What is going on in my body
I have been feeling baby a lot stronger and a lot more frequently this week. I’ve felt movements every day, especially at night. I remember from my last pregnancy that it wasn’t until probably 22-23 weeks that I felt movements like this last time around. I even felt some movements with my hand this week, which totally surprised me.
This week something also happened to my back. One day it felt like I had a pinched nerve or something in my lower back. It felt like I got stabbed when I did certain movements. It only lasted a day, and it didn’t worry me – but this reminded me that I probably should cut down on how much I carry Lea etc. It’s probably not doing great things for my back right now.
What is going on in my head
To be completely honest, the main thing that has been on my mind this week is that I have been SO scared at night while Andy’s been away. I’ve read one of the best books I’ve read in a while, but it is also the book that has scared me the most. And of course I timed it to be read while I was home alone with Lea. So I have been convinced that I have ghosts in my house, and that somebody is about to break into the house. Haha..
But besides my silly fear of murderers.. It has been comforting to feel the baby move this much. This is the point where my anxiety usually calms down. Of course when it’s days where I feel less movements I get a bit anxious, but being able to feel the movements in between doctor’s appointments really calms my nerves. The only thing now is that I am a bit nervous for the 20 week scan. I want to know that everything looks good so that I can relax into this pregnancy more.
What is going on in our lives
Andy has been doing a surf camp out of town, so the main thing happening this week is that he has been gone for a couple of days. Lea is going back to her school this week, yay!

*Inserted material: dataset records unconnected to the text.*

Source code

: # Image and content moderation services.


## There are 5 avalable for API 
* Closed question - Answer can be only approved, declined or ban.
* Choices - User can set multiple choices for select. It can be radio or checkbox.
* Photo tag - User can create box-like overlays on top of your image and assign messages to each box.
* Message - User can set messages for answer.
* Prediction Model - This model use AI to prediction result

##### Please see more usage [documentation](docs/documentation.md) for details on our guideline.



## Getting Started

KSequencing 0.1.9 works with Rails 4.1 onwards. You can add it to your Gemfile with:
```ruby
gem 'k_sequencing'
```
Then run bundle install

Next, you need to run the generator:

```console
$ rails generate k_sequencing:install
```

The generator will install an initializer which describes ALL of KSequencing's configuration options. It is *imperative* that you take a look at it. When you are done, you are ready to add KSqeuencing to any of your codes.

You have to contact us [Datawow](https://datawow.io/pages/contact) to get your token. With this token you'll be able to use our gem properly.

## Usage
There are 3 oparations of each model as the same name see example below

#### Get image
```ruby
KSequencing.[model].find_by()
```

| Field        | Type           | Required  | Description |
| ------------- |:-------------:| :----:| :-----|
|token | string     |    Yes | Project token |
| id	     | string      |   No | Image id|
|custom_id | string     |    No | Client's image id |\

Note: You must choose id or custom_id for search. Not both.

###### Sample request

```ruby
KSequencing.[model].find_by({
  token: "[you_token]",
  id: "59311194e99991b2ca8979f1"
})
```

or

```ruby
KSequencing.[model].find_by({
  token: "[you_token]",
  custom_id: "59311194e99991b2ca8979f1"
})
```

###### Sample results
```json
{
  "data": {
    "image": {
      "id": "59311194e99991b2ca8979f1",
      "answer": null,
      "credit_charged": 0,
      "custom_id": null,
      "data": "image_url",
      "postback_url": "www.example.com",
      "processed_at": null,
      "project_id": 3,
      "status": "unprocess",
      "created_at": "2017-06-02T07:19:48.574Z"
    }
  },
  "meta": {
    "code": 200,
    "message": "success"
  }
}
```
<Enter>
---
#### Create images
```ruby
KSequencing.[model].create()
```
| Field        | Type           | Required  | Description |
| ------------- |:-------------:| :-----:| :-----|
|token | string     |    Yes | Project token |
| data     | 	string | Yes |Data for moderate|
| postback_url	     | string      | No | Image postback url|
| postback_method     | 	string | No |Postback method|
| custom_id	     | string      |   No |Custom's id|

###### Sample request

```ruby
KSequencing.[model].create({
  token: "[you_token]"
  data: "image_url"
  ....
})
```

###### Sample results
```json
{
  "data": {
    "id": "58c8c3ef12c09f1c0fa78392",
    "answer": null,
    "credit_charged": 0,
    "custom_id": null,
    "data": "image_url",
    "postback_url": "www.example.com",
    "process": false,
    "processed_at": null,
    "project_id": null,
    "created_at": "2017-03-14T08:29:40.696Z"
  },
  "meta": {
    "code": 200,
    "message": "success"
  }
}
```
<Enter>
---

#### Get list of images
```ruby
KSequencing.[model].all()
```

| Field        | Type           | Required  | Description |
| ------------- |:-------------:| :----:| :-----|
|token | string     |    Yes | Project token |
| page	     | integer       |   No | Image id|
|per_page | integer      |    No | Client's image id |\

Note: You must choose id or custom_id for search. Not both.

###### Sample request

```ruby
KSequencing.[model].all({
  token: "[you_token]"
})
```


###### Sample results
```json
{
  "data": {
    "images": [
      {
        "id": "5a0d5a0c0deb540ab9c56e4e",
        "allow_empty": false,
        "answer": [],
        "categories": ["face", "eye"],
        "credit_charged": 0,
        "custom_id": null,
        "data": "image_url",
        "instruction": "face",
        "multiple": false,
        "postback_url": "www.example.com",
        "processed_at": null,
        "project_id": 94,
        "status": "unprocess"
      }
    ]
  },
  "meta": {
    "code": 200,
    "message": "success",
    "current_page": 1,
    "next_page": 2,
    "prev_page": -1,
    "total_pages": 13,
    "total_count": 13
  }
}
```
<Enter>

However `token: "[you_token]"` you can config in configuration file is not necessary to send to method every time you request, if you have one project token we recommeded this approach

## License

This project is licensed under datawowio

Some days I look at Lea and I start thinking about how I only have a couple of months left with just her and us. It’s only a couple of months left of her and I alone at the playground, in the morning by the breakfast table etc. It makes me a little teary to be honest. She’s so sweet and every night and every morning she lays down in bed and tells me “I love you most in the world” and “I love you SO SO much!”. It makes me emotional thinking that she will have to share me in a couple of months. The good thing is that she will be 3.5 by then, and she understands a lot by now.